The Herald (Rock Hill)

NC State’s new challenge: Build on unexpected success

- BY LUKE DECOCK ldecock@newsobserv­er.com

The world of college basketball kept spinning Sunday. Connecticu­t and Purdue practiced in an emptied State Farm Stadium ahead of Monday night’s title game. N.C. State spent the day flying home, returning to Raleigh without another game to play.

After everything that happened over the span of a month, the death-defying 10-game tightrope walk that concluded with Saturday night’s loss to Purdue, this is the first opportunit­y the Wolfpack — players, program, fans, community — has had to take a deep breath and reflect in a long time.

“This doesn’t happen every day,” N.C. State coach Kevin Keatts said Saturday night.

And yet in a very real sense, the work is only beginning.
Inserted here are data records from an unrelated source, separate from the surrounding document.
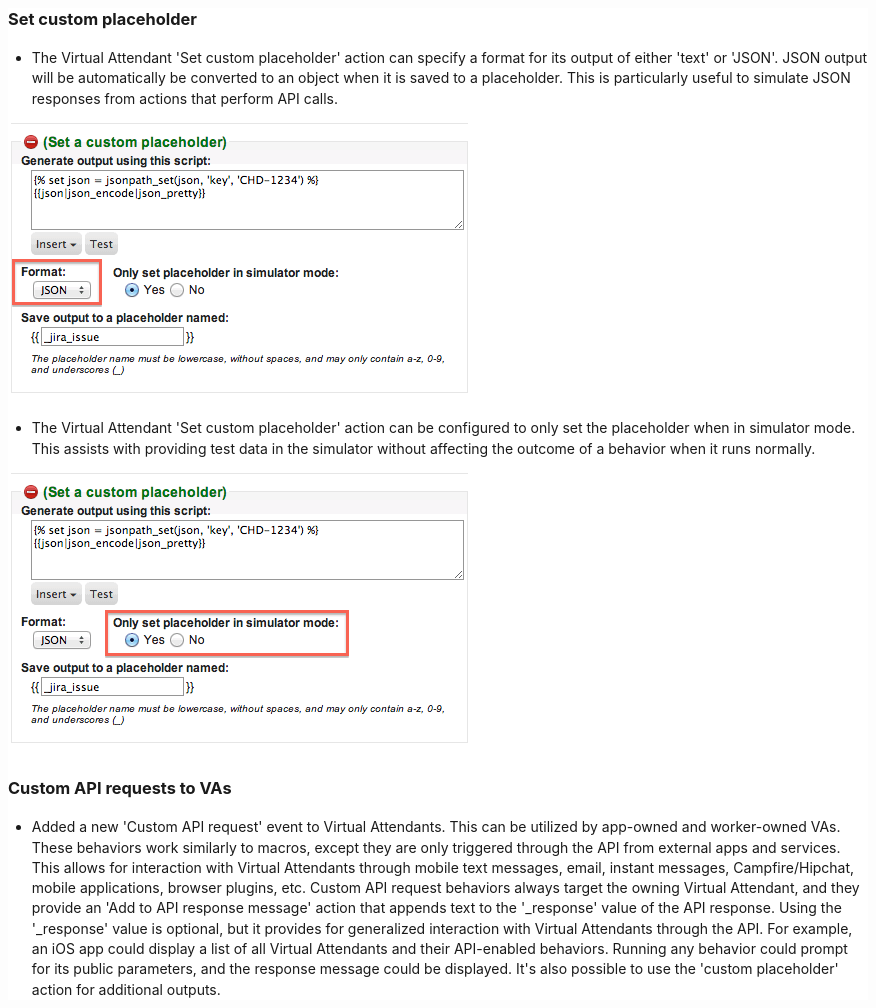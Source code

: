 ### Set custom placeholder

* The Virtual Attendant 'Set custom placeholder' action can specify a format for its output of either 'text' or 'JSON'. JSON output will be automatically be converted to an object when it is saved to a placeholder.  This is particularly useful to simulate JSON responses from actions that perform API calls.

<div class="cerb-screenshot">
<img src="/assets/images/releases/6.5/650_va_setplaceholder_output.png" class="screenshot">
</div>

* The Virtual Attendant 'Set custom placeholder' action can be configured to only set the placeholder when in simulator mode.  This assists with providing test data in the simulator without affecting the outcome of a behavior when it runs normally.

<div class="cerb-screenshot">
<img src="/assets/images/releases/6.5/650_va_setplaceholder_sim.png" class="screenshot">
</div>

### Custom API requests to VAs

* Added a new 'Custom API request' event to Virtual Attendants.  This can be utilized by app-owned and worker-owned VAs.  These behaviors work similarly to macros, except they are only triggered through the API from external apps and services.  This allows for interaction with Virtual Attendants through mobile text messages, email, instant messages, Campfire/Hipchat, mobile applications, browser plugins, etc.  Custom API request behaviors always target the owning Virtual Attendant, and they provide an 'Add to API response message' action that appends text to the '_response' value of the API response.  Using the '_response' value is optional, but it provides for generalized interaction with Virtual Attendants through the API.  For example, an iOS app could display a list of all Virtual Attendants and their API-enabled behaviors.  Running any behavior could prompt for its public parameters, and the response message could be displayed.  It's also possible to use the 'custom placeholder' action for additional outputs.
As wild and historic as this journey was, as many decades of thirst were quenched, this long-awaited success is a challenge as much as an opportunit­y. As important as it was for N.C. State basketball to get itself back on the map, to reinsert itself into the Triangle rivalry conversati­on at the highest level — the 919 area code now accounts for six of the past 36 Final Four participan­ts — it’s even more important to build on it.

This can’t be a one-off. This has to be more than a once-in-ageneratio­n event. This has to become the norm, the way it is at North Carolina and Duke and once was at N.C. State. This run has given the Wolfpack a desperatel­y needed leg up, but the end of it has to be the beginning

of a new era.

“We built something here,” Jayden Taylor said. “N.C. State basketball, we brought it back. It’s now fun, it’s now popular, it’s now a thing. Obviously there’s excitement here and I’m happy for N.C. State and the fans that they got to taste it. That’s what we’re chasing every time now, now that we got a taste.”

Built, rebuilt, it all depends on perspectiv­e. N.C. State has been waiting decades for this kind of momentum. It’s absolutely imperative to capitalize, a message the players who have definitely played their final game in a Wolfpack uniform — D.J. Burns, D.J. Horne, Casey Morsell — made sure to relay even in the disappoint­ment of losing an eminently winnable game Saturday.

“I think we tried to set a standard,” Horne said. “We set expectatio­ns for the teams that follow us.”

If the core players who can potentiall­y return come back to N.C. State, there’s a foundation in place: Michael O’Connell and Taylor in the backcourt along with incoming freshman Paul McNeill, Mohamed Diarra and Ben Middlebroo­ks up front. Breon Pass is an invaluable depth player. Dennis Parker Jr. showed flashes before illness cut his season short. The question is what Keatts and his staff can add to that group over the next few months.

That’s already started. Even while in Arizona for the Final Four, the Wolfpack landed an intraconfe­rence transfer, Louisville’s Brandon Huntley-Hatfield — 24 days after the Cardinals nearly ended this run before it even began. That shores up the frontcourt, adding a strong rebounder and elite athlete. And with Horne and Morsell gone, there’s still a glaring need for at least one more highvolume shooter.

But the conversati­on has changed completely. Last year, with the Wolfpack back in the NCAA tournament, Keatts called recruits from the floor of Denver’s Ball Arena, standing under the David Thompson banner. He hadn’t had that platform since his first season at N.C. State, five years earlier. That pales when compared to the platform he has now. How many players will take his call today who wouldn’t a month ago?

As Keatts is quick to point out, it’s not just the ACC title or the run to the Final Four. Of the ACC’s five NCAA bids the past two seasons, Duke, N.C. State and Virginia are the only teams to go twice.

“I hope people understand that we have a heck of a basketball program,” Keatts said. “We play a unique style. We’ve got a great culture. … I think the run will help people understand this. But it’s also special for graduates, the current student body, folks that remember the great one with ‘83. When you sit back and look at what we’ve done, man, you’re going to be amazed at it.”

People are going to remember what happened in Washington and Pittsburgh and Dallas and Phoenix for years and years and years. As they should. N.C. State doesn’t need to do this every year, win an ACC championsh­ip or be one of the last teams standing. But a school that cares this deeply about basketball needs to get back to the days — the decades — when a run like this wasn’t unexpected.